Heninger gave her talk at a birthday-party for Microsoft Research New England on October 9. Eventually, video may be available.

The paper describing the project is “Mining Your Ps and Qs: Detection of Widespread Weak Keys in Network Devices,” by Nadia Heninger, Zakir Durumeric, Eric Wustrow, and J. Alex Halderman, presented at the 2012 USENIX Security Symposium. Preprint.

At the Microsoft symposium Heninger also discussed at later study of other cryptographic weaknesses in certain smart cards. See “Factoring RSA keys from certified smart cards: Coppersmith in the wild,” by Daniel J. Bernstein, Yun-An Chang, Chen-Mou Cheng, Li-Ping Chou, Nadia Heninger, Tanja Lange, and Nicko van Someren. Preprint.
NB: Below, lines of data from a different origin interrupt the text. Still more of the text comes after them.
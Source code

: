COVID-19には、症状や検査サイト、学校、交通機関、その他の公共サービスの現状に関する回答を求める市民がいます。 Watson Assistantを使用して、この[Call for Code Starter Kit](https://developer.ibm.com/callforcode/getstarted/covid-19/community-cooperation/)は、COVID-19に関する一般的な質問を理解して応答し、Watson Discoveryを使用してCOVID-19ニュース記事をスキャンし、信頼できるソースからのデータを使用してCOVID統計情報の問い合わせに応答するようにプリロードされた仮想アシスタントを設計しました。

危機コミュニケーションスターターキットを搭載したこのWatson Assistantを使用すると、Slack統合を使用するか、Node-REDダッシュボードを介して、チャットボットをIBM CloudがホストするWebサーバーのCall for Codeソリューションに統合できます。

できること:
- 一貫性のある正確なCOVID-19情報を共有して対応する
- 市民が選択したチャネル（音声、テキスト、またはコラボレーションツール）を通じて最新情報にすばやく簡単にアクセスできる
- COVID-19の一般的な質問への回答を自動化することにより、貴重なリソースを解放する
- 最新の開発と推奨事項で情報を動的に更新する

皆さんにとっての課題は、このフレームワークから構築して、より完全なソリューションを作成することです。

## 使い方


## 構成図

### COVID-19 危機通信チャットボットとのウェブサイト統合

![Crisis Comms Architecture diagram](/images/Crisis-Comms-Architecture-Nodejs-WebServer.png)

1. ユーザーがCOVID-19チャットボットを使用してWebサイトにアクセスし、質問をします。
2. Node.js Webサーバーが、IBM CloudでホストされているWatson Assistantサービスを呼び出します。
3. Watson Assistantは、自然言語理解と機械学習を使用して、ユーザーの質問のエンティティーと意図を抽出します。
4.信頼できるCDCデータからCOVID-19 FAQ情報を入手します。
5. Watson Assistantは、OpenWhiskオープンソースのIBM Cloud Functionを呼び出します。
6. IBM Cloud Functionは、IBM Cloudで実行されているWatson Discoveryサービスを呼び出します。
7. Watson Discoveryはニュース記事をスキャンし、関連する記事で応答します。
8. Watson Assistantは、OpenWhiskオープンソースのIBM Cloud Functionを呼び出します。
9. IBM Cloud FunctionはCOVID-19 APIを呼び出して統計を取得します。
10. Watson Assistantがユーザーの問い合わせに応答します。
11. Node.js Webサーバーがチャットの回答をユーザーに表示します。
Arjen Lenstra and his colleagues have independently discovered and reported similar vulnerabilities. See “Ron was wrong, Whit is right,” by Arjen K. Lenstra, James P. Hughes, Maxime Augier, Joppe W. Bos, Thorsten Kleinjung, and Christophe Wachter. Preprint.

Open-source software developed by Zakir Durumeric, Eric Wustrow, and J. Alex Halderman at the University of Michigan for scanning large blocks of the public IP address space: ZMap. A descriptive paper from the 2013 USENIX Security Symposium.

The Michigan group’s web service for checking public keys against the collection of known factorable keys: factorable.net.

This entry was posted in computing, mathematics.

### 4 Responses to The keys to the keydom

1. Tom says:
• Brian Hayes says:

Heninger et al. did check their data for “Debian weak keys.” They found 4,147 such TLS keys and 53,141 SSH keys.

2. Riskable says:

I can explain a huge amount of these duplicate primes: Hardware that lacks an RTC w/battery.

There’s millions of embedded systems (routers, switches, PLCs, etc) that do not have proper clocks inside them. So when they lose power all devices with the exact same firmware will have the exact same entropy pool. If these systems run web servers (for configuration and monitoring purposes) they will (usually) automatically generate a new self signed certificate. When that happens there is a good chance they will get the same primes.

I’m actually surprised that the number is so low. Apparently the Linux kernel is doing a decent job at randomization despite the lack of a RTC and identical hardware/software.

3. http says:

And how are the primes from the RNG selected? Just by using 2^n-1 or something? Then there are far less primes to test for.